_The problem_. Your answer should be one number: the count of lines in these entries that hold the word "images".

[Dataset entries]
++++++++++++++++++++
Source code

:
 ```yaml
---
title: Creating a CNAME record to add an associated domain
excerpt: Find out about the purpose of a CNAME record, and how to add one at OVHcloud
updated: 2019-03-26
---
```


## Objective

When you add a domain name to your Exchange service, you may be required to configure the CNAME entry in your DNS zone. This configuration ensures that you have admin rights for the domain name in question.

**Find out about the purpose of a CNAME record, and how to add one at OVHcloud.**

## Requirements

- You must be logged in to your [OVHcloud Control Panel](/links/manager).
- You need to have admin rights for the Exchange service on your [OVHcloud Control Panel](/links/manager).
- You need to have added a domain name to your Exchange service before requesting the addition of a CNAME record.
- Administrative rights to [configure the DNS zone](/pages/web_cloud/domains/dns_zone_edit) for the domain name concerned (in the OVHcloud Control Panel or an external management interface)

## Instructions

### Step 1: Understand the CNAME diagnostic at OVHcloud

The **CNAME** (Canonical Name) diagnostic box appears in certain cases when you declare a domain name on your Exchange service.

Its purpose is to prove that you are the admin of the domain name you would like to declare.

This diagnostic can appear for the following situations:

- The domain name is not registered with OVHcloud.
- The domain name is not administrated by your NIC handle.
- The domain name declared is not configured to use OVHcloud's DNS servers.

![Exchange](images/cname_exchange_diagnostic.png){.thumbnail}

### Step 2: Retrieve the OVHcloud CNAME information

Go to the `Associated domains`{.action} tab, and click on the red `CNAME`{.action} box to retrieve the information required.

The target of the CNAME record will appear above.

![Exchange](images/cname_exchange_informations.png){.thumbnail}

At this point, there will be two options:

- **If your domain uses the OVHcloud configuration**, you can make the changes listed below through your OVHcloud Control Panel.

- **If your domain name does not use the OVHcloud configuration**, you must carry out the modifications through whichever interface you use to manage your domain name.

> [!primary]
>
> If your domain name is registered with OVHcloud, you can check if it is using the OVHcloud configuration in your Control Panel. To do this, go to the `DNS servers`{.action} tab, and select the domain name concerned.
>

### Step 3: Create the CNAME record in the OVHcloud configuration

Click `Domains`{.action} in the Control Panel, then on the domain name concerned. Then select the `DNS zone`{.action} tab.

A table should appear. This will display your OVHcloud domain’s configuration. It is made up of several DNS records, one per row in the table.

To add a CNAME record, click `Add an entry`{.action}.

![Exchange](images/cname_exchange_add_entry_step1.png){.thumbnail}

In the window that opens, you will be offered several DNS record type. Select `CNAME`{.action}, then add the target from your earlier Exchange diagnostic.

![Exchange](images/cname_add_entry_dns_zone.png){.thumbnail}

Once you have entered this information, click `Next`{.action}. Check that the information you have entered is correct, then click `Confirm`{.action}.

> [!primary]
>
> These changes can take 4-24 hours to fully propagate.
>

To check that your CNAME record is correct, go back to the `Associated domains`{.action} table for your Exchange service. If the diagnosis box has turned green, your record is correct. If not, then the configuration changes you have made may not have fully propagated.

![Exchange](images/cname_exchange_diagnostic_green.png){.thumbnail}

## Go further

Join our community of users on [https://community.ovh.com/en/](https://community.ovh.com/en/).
++++++++++++++++++++
_Reply to the exercise_. 5